The organizers of MIGS 15 paid my way to Montreal. Our coverage remains objective.


Here’s another summary of the talks of the final five: Jason Della Rocca, head of game accelerator Execution Labs; Warren Spector, creator of games like Epic Mickey and Deus Ex and now director of the Denius-Sams Gaming Academy in the Moody College of Communication at The University of Texas at Austin; Brie Code, a freelance programmer and former manager at Ubisoft Montreal on games such as Child of Light and Assassin’s Creed III;  Guillaume Provost, founder of Compulsion Games and a 16-year gaming veteran; and Richard Rouse III, an independent game consultant who has worked on a wide variety of games from The Suffering to Sunset Overdrive.

Truth be told, most of them went over five minutes. But I didn’t mind listening to some extra nuggets of wisdom.

Warren Spector

Warren Spector, creator of Deus Ex, wants players to solve their own puzzles and create their own stories in games.

Above: Warren Spector, creator of Deus Ex, wants players to solve their own puzzles and create their own stories in games.
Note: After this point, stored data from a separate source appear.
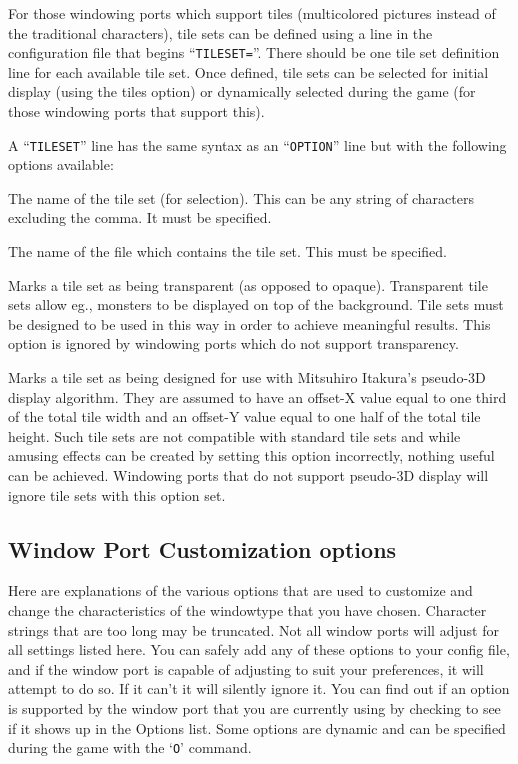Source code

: 
For those windowing ports which support tiles (multicolored pictures
instead of the traditional characters), tile sets can be defined using
a line in the configuration file that begins ``{\tt TILESET=}''. There should
be one tile set definition line for each available tile set. Once defined,
tile sets can be selected for initial display (using the tiles option) or
dynamically selected during the game (for those windowing ports that
support this).

A ``{\tt TILESET}'' line has the same syntax as an ``{\tt OPTION}'' line but with
the following options available:
\blist{}

\item[\ib{name}]
The name of the tile set (for selection). This can be any string of characters
excluding the comma. It must be specified.

\item[\ib{file}]
The name of the file which contains the tile set. This must be specified.

\item[\ib{transparent}]
Marks a tile set as being transparent (as opposed to opaque). Transparent
tile sets allow eg., monsters to be displayed on top of the background.
Tile sets must be designed to be used in this way in order to achieve
meaningful results. This option is ignored by windowing ports which do
not support transparency.

\item[\ib{pseudo3D}]
Marks a tile set as being designed for use with Mitsuhiro Itakura's
pseudo-3D display algorithm. They are assumed to have an offset-X value
equal to one third of the total tile width and an offset-Y value equal
to one half of the total tile height. Such tile sets are not compatible
with standard tile sets and while amusing effects can be created by
setting this option incorrectly, nothing useful can be achieved. Windowing
ports that do not support pseudo-3D display will ignore tile sets with
this option set.
\elist
\nd %
\subsection*{Window Port Customization options}


Here are explanations of the various options that are
used to customize and change the characteristics of the
windowtype that you have chosen.
Character strings that are too long may be truncated.
Not all window ports will adjust for all settings listed
here.  You can safely add any of these options to your config
file, and if the window port is capable of adjusting to
suit your preferences, it will attempt to do so. If it
can't it will silently ignore it.  You can find out if an
option is supported by the window port that you are currently
using by checking to see if it shows up in the Options list.
Some options are dynamic and can be specified during the game
with the `{\tt O}' command.
\blist{}

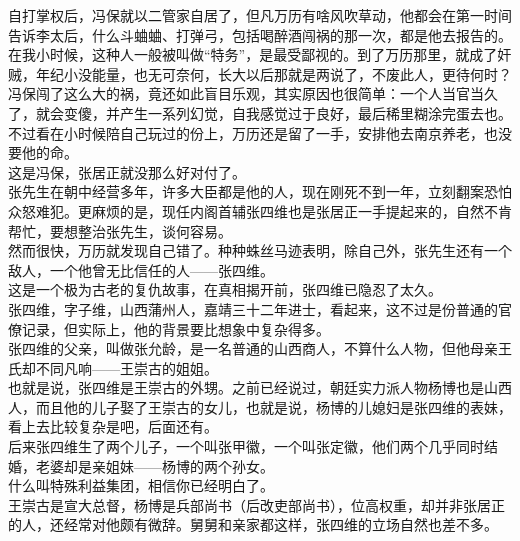 \begin{multicols}{\theparacolNo}
自打掌权后，冯保就以二管家自居了，但凡万历有啥风吹草动，他都会在第一时间告诉李太后，什么斗蛐蛐、打弹弓，包括喝醉酒闯祸的那一次，都是他去报告的。\\

在我小时候，这种人一般被叫做“特务”，是最受鄙视的。到了万历那里，就成了奸贼，年纪小没能量，也无可奈何，长大以后那就是两说了，不废此人，更待何时？\\

冯保闯了这么大的祸，竟还如此盲目乐观，其实原因也很简单：一个人当官当久了，就会变傻，并产生一系列幻觉，自我感觉过于良好，最后稀里糊涂完蛋去也。\\

不过看在小时候陪自己玩过的份上，万历还是留了一手，安排他去南京养老，也没要他的命。\\

这是冯保，张居正就没那么好对付了。\\

张先生在朝中经营多年，许多大臣都是他的人，现在刚死不到一年，立刻翻案恐怕众怒难犯。更麻烦的是，现任内阁首辅张四维也是张居正一手提起来的，自然不肯帮忙，要想整治张先生，谈何容易。\\

然而很快，万历就发现自己错了。种种蛛丝马迹表明，除自己外，张先生还有一个敌人，一个他曾无比信任的人——张四维。\\

这是一个极为古老的复仇故事，在真相揭开前，张四维已隐忍了太久。\\

张四维，字子维，山西蒲州人，嘉靖三十二年进士，看起来，这不过是份普通的官僚记录，但实际上，他的背景要比想象中复杂得多。\\

张四维的父亲，叫做张允龄，是一名普通的山西商人，不算什么人物，但他母亲王氏却不同凡响——王崇古的姐姐。\\

也就是说，张四维是王崇古的外甥。之前已经说过，朝廷实力派人物杨博也是山西人，而且他的儿子娶了王崇古的女儿，也就是说，杨博的儿媳妇是张四维的表妹，看上去比较复杂是吧，后面还有。\\

后来张四维生了两个儿子，一个叫张甲徽，一个叫张定徽，他们两个几乎同时结婚，老婆却是亲姐妹——杨博的两个孙女。\\

什么叫特殊利益集团，相信你已经明白了。\\

王崇古是宣大总督，杨博是兵部尚书（后改吏部尚书），位高权重，却并非张居正的人，还经常对他颇有微辞。舅舅和亲家都这样，张四维的立场自然也差不多。\\


\end{multicols}
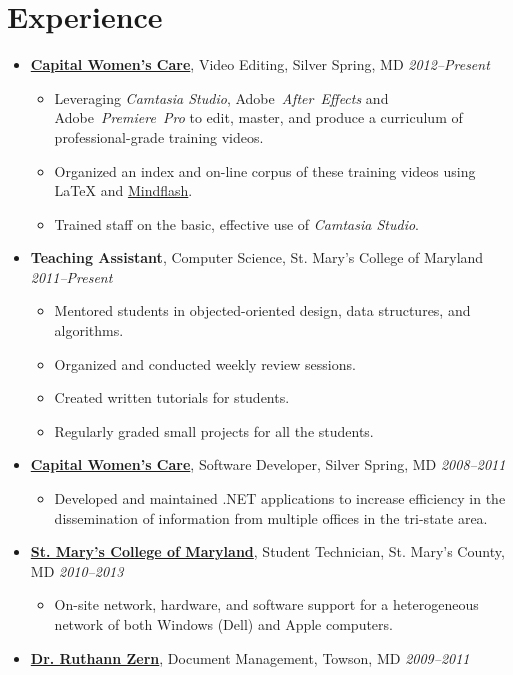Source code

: \documentclass[11pt,letterpaper]{article}
\makeatletter
\newcommand{\position}[5]{\item%
  \begin{tabular*}{1.0\linewidth}{l@{\extracolsep{\fill}}r}
    #1 & #2\\
    \textit{#3} & \textit{#4---#5}
  \end{tabular*}}
\renewcommand{\position}[6][\textbullet]{%
\item[#1] \hspace*{-2em}\textbf{#2}, #4, #3\hfill
  \textit{#5--#6}\vspace*{-.8em}}
\newcommand{\cwc}{\href{http://www.cwcare.net}{Capital Women's Care}}
\newcommand{\software}[1]{\textsl{#1}}
\makeatother
\begin{document}
\section*{Experience}
\begin{itemize}
\position \cwc
          {Silver Spring, MD}
          {Video Editing}
          {2012}{Present}
          \begin{itemize}
          \item Leveraging \software{Camtasia Studio},
            Adobe~\software{After~Effects} and
            Adobe~\software{Premiere~Pro} to edit, master, and produce
            a curriculum of professional-grade training videos.
          \item Organized an index and on-line corpus of these training
            videos using \LaTeX{} and
            \href{http://www.mindflash.com/}{Mindflash}.
          \item Trained staff on the basic, effective use of
            \software{Camtasia Studio}.
          \end{itemize}

\position {Teaching Assistant}
          {St. Mary's College of Maryland}
          {Computer Science}
          {2011}{Present}
          \begin{itemize}
          \item Mentored students in objected-oriented design, data
            structures, and algorithms.
          \item Organized and conducted weekly review sessions.
          \item Created written tutorials for students.
          \item Regularly graded small projects for all the students.
          \end{itemize}

\position \cwc
          {Silver Spring, MD}
          {Software Developer}
          {2008}{2011}
          \begin{itemize}
          \item Developed and maintained .NET applications to increase
            efficiency in the dissemination of information from
            multiple offices in the tri-state area.
          \end{itemize}

\position {\href{http://oit.smcm.edu}
                {St. Mary's College of Maryland}}
          {St. Mary's County, MD}
          {Student Technician}
          {2010}{2013}
          \begin{itemize}
          \item On-site network, hardware, and software support for a
            heterogeneous network of both Windows (Dell) and Apple
            computers.
          \end{itemize}

\position {\href{http://www.cwcare.net/Provider.aspx?pid=1269}
                {Dr. Ruthann Zern}}
          {Towson, MD}
          {Document Management}
          {2009}{2011}
\end{itemize}
\end{document}
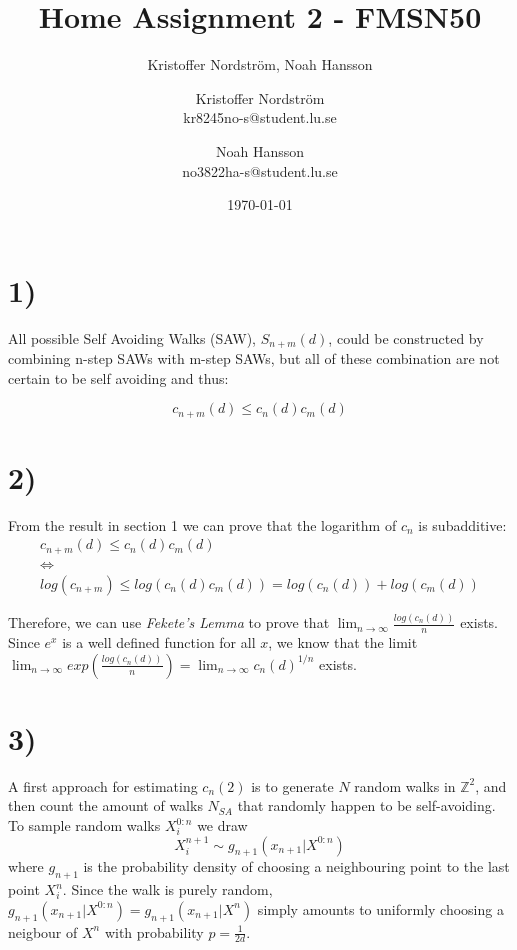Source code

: \documentclass[a4paper]{article}
\title{Home Assignment 2 - FMSN50}
\author{Kristoffer Nordström, Noah Hansson}\author{Kristoffer Nordström \\ kr8245no-s@student.lu.se \and  Noah Hansson \\ no3822ha-s@student.lu.se}
\date{\today}
\begin{document}
\maketitle
\newpage

\section*{1)}

All possible Self Avoiding Walks (SAW), $S_{n+m}(d)$, could be constructed by combining n-step SAWs with m-step SAWs, but all of these combination are not certain to
 be self avoiding and thus:

\begin{equation}
    \label{eq:multiplicity}
    c_{n+m}(d)\leq c_n(d)c_m(d)
\end{equation}

\section*{2)}
From the result in section 1 we can prove that the logarithm of $c_n$ is subadditive:
\begin{equation}
    \begin{gathered}
        c_{n+m}(d) \leq c_n(d)c_m(d) \\
        \iff \\
        log(c_{n+m}) \leq log(c_n(d)c_m(d)) = log(c_n(d)) + log(c_m(d))
    \end{gathered}
\end{equation}

Therefore, we can use \textit{Fekete's Lemma} to prove that $\lim_{n\rightarrow\infty} \frac{log(c_n(d))}{n}$ exists. Since $e^x$ is a well defined function for all $x$, we know that the limit $\lim_{n\rightarrow\infty} exp(\frac{log(c_n(d))}{n}) = \lim_{n\rightarrow\infty} c_n(d)^{1/n}$ exists. 

\section*{3)}
A first approach for estimating $c_n(2)$ is to generate $N$ random walks in $\mathbb{Z}^2$, and then count the amount of walks $N_{SA}$ that randomly happen to be self-avoiding. To sample random walks $X_i^{0:n}$ we draw 
\begin{equation}
    X_i^{n+1} \sim g_{n+1}(x_{n+1}|X^{0:n})
\end{equation}
where $g_{n+1}$ is the probability density of choosing a neighbouring point to the last point $X_i^n$. Since the walk is purely random, $g_{n+1}(x_{n+1}|X^{0:n}) = g_{n+1}(x_{n+1}|X^n)$ simply amounts to uniformly choosing a neigbour of $X^n$ with probability $p = \frac{1}{2d}$.
\end{document}
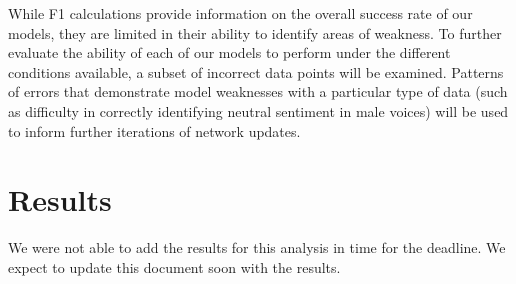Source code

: While F1 calculations provide information on the overall success rate of our
models, they are limited in their ability to identify areas of weakness. To
further evaluate the ability of each of our models to perform under the different
conditions available, a subset of incorrect data points will be examined.
Patterns of errors that demonstrate model weaknesses with a particular type of
data (such as difficulty in correctly identifying neutral sentiment in male
voices) will be used to inform further iterations of network updates.

\section{Results}

We were not able to add the results for this analysis in time for the deadline.
We expect to update this document soon with the results.
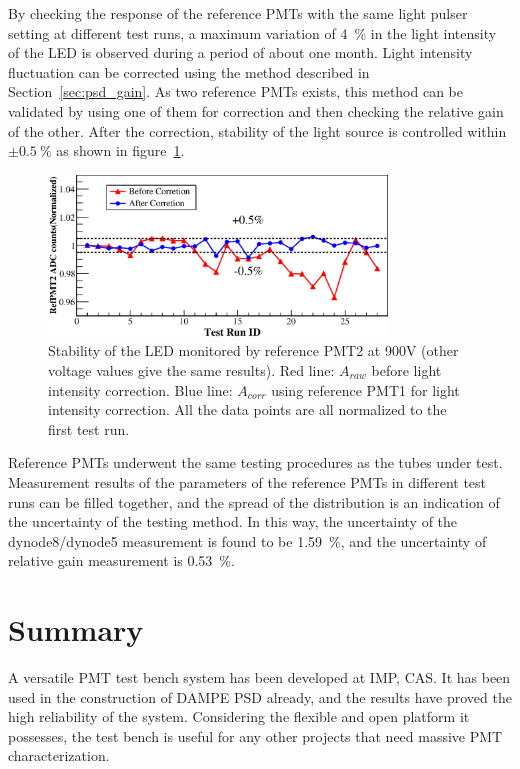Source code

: \documentclass{JINST}
\begin{document}
By checking the response of the reference PMTs with the same light pulser setting at different test runs, a maximum variation of \SI{4}{\percent} in the light intensity of the LED is observed during a period of about one month.
Light intensity fluctuation can be corrected using the method described in Section~\ref{sec:psd_gain}.
As two reference PMTs exists, this method can be validated by using one of them for correction and then checking the relative gain of the other. 
After the correction, stability of the light source is controlled within $\pm\SI{0.5}{\percent}$ as shown in figure~\ref{fig:FIG8}.
	
\begin{figure}[tbp]
	\centering
	\includegraphics[width=90mm]{FIG8}
	\caption{Stability of the LED monitored by reference PMT2 at 900V (other voltage values give the same results). Red line: $A_{raw}$ before light intensity correction. Blue line: $A_{corr}$ using reference PMT1 for light intensity correction. All the data points are all normalized to the first test run. }
	\label{fig:FIG8}
\end{figure} 
	
Reference PMTs underwent the same testing procedures as the tubes under test.
Measurement results of the parameters of the reference PMTs in different test runs can be filled together, and the spread of the distribution is an indication of the uncertainty of the testing method.
In this way, the uncertainty of the dynode8/dynode5 measurement is found to be \SI{1.59}{\percent}, and the uncertainty of relative gain measurement is \SI{0.53}{\percent}. 
	
\section{Summary}
\label{sec:summary}
A versatile PMT test bench system has been developed at IMP, CAS.
It has been used in the construction of DAMPE PSD already, and the results have proved the high reliability of the system.
Considering the flexible and open platform it possesses, the test bench is useful for any other projects that need massive PMT characterization. 
\end{document}

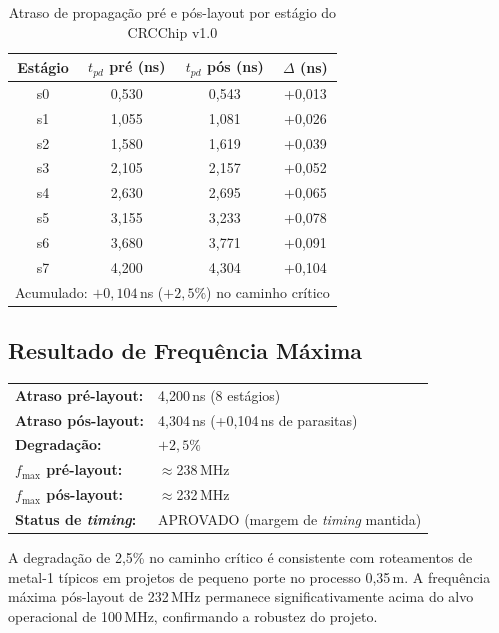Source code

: \documentclass[12pt,a4paper]{article}
\begin{document}
\begin{table}[h!]
\centering
\caption{Atraso de propagação pré e pós-layout por estágio do CRCChip v1.0}
\label{tab:poslayout}
\begin{tabular}{cccc}
\toprule
\textbf{Estágio} & \textbf{$t_{pd}$ pré (ns)} & \textbf{$t_{pd}$ pós (ns)} & \textbf{$\Delta$ (ns)} \\
\midrule
s0 & 0,530 & 0,543 & +0,013 \\
s1 & 1,055 & 1,081 & +0,026 \\
s2 & 1,580 & 1,619 & +0,039 \\
s3 & 2,105 & 2,157 & +0,052 \\
s4 & 2,630 & 2,695 & +0,065 \\
s5 & 3,155 & 3,233 & +0,078 \\
s6 & 3,680 & 3,771 & +0,091 \\
s7 & 4,200 & 4,304 & +0,104 \\
\bottomrule
\multicolumn{4}{r}{\small Acumulado: $+0{,}104$\,ns ($+2{,}5\%$) no caminho crítico}
\end{tabular}
\end{table}

\subsection{Resultado de Frequência Máxima}

\begin{resultbox}
\begin{tabular}{ll}
\textbf{Atraso pré-layout:}      & 4,200\,ns (8 estágios) \\
\textbf{Atraso pós-layout:}      & 4,304\,ns (+0,104\,ns de parasitas) \\
\textbf{Degradação:}             & $+2{,}5\%$ \\
\textbf{$f_{\max}$ pré-layout:}  & $\approx$238\,MHz \\
\textbf{$f_{\max}$ pós-layout:}  & $\approx$232\,MHz \\
\textbf{Status de \textit{timing}:} & APROVADO (margem de \textit{timing} mantida) \\
\end{tabular}
\end{resultbox}

A degradação de 2,5\% no caminho crítico é consistente com roteamentos de metal-1 típicos em projetos de pequeno porte no processo 0,35\,\textmu m. A frequência máxima pós-layout de 232\,MHz permanece significativamente acima do alvo operacional de 100\,MHz, confirmando a robustez do projeto.
\end{document}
Image Credit: Dean Takahashi

Warren Spector has a friendly argument going with Amy Hennig, creator of the Uncharted series and now creative director working on Star Wars games at Electronic Arts. Spector calls the Uncharted games “low expression” games, where the user doesn’t necessarily get to create much. By contrast, his own games such as Deus Ex and Epic Mickey are intended to allow the player to use games as a canvas for more creative expression and for choosing different ways to solve problems.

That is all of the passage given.